*Source material*:
★ ★ ★

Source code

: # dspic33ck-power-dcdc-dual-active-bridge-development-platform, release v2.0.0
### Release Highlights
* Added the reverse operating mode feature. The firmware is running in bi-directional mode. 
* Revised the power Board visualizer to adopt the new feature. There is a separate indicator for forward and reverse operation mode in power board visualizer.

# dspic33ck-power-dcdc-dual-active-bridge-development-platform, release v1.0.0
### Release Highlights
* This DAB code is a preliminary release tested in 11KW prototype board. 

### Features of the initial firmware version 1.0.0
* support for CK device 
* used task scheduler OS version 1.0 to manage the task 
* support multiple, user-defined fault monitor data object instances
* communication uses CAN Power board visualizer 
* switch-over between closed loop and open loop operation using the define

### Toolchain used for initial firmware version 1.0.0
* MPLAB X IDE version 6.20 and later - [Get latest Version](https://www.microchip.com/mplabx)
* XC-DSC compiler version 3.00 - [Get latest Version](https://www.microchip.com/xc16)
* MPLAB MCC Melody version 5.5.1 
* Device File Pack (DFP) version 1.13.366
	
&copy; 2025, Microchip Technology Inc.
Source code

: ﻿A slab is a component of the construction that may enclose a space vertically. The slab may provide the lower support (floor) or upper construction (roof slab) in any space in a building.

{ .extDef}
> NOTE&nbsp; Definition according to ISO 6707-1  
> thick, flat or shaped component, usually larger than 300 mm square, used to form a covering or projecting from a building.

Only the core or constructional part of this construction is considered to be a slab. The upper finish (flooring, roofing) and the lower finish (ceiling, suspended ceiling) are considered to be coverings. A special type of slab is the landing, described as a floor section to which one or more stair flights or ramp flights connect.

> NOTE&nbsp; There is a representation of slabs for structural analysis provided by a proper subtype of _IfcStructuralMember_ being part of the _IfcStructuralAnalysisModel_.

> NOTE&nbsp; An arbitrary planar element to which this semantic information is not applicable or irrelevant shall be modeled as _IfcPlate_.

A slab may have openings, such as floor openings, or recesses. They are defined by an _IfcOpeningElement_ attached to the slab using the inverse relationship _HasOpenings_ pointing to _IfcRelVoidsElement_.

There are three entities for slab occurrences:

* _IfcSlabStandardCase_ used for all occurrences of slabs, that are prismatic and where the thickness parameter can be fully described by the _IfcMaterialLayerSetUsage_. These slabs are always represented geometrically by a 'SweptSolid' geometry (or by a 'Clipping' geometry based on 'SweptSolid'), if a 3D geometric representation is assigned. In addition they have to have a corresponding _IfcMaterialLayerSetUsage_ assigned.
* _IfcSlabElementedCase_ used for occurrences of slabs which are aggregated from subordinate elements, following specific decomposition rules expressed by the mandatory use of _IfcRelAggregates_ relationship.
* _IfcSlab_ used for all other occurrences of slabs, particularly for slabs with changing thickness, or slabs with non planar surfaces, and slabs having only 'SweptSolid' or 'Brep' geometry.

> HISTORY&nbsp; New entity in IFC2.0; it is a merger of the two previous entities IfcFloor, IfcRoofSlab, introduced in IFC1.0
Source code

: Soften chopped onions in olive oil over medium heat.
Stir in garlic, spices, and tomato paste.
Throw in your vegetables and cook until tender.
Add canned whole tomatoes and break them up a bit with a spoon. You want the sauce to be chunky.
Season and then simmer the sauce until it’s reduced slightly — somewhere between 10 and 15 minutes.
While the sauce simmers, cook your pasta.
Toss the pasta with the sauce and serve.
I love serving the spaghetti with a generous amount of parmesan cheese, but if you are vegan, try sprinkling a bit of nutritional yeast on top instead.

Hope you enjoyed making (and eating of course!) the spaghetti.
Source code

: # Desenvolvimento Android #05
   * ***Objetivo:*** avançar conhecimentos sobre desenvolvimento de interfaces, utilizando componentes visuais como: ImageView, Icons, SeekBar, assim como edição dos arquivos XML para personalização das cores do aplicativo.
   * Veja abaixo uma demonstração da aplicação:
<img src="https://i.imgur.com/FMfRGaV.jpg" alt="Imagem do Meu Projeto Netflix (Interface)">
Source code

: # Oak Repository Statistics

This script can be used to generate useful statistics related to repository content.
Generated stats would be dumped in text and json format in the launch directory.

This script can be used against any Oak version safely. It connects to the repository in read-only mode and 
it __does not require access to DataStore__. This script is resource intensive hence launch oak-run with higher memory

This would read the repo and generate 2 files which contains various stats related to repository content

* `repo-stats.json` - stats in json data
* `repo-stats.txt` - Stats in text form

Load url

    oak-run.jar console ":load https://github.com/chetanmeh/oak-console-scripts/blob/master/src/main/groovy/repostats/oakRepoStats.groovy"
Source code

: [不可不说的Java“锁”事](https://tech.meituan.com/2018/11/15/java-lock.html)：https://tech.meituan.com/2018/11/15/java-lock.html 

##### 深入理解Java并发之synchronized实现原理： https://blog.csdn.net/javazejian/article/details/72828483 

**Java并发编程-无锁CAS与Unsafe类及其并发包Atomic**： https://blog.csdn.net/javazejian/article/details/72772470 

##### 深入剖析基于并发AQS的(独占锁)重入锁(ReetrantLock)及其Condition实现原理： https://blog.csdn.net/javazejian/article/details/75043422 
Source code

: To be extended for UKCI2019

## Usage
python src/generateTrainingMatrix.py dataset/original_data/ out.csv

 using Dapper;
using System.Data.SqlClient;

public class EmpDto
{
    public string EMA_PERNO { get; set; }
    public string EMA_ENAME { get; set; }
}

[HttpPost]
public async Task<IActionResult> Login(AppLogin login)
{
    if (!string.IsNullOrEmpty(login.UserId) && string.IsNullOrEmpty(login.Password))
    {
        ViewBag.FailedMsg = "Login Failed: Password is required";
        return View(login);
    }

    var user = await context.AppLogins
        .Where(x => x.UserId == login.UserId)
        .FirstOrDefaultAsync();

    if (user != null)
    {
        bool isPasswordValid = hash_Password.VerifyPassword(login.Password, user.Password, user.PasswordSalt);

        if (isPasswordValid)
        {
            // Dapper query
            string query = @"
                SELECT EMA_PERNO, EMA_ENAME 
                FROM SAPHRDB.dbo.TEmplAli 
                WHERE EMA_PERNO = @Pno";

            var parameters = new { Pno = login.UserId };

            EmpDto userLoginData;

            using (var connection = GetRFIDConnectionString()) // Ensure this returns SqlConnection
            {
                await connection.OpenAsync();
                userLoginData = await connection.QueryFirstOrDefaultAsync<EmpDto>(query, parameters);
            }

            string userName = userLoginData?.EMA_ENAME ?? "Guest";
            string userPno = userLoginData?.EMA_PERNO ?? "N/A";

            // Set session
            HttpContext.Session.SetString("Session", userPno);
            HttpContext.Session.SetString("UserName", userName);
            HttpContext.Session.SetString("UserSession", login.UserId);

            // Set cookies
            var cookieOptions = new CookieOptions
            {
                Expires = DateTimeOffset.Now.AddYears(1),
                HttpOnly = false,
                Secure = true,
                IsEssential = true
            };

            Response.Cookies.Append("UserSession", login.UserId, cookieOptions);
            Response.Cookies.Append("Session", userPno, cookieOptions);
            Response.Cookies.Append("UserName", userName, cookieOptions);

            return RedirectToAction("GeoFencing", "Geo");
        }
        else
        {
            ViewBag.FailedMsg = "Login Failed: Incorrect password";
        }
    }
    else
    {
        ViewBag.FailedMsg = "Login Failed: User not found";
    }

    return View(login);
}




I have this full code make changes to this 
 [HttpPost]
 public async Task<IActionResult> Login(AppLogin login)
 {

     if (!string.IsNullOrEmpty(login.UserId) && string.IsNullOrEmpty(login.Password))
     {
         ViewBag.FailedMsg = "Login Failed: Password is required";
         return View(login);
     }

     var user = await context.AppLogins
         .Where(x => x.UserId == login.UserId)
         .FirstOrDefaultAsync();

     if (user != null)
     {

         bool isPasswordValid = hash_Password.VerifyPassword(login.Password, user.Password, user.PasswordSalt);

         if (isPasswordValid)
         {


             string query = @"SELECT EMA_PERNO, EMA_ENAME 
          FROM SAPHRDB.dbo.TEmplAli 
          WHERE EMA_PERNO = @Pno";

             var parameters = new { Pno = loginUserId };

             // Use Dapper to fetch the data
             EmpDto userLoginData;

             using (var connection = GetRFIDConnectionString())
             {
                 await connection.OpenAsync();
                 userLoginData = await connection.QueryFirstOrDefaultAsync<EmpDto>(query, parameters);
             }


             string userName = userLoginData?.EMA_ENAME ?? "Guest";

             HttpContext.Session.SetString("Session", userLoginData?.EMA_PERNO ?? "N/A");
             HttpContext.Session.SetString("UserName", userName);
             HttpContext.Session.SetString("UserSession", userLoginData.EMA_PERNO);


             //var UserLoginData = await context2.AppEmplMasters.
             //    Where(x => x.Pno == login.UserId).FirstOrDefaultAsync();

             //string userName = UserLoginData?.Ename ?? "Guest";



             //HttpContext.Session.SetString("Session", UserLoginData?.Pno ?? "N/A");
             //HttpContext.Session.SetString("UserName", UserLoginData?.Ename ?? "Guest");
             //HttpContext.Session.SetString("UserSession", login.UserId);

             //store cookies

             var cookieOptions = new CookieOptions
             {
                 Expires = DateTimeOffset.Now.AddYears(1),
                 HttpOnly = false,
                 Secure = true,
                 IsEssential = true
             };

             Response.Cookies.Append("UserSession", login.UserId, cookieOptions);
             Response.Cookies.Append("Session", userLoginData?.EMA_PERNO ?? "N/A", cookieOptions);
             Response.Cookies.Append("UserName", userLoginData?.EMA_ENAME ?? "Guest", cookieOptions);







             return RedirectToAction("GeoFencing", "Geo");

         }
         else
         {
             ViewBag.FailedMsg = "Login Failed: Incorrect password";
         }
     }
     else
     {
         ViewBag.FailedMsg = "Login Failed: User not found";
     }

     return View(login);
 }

★ ★ ★

*What to do*: Every line from the top of the material above through the line holding "power board visualizer." should be reproduced word for word, and nothing beyond it.

*Solution to the problem*:
Source code

: # dspic33ck-power-dcdc-dual-active-bridge-development-platform, release v2.0.0
### Release Highlights
* Added the reverse operating mode feature. The firmware is running in bi-directional mode. 
* Revised the power Board visualizer to adopt the new feature. There is a separate indicator for forward and reverse operation mode in power board visualizer.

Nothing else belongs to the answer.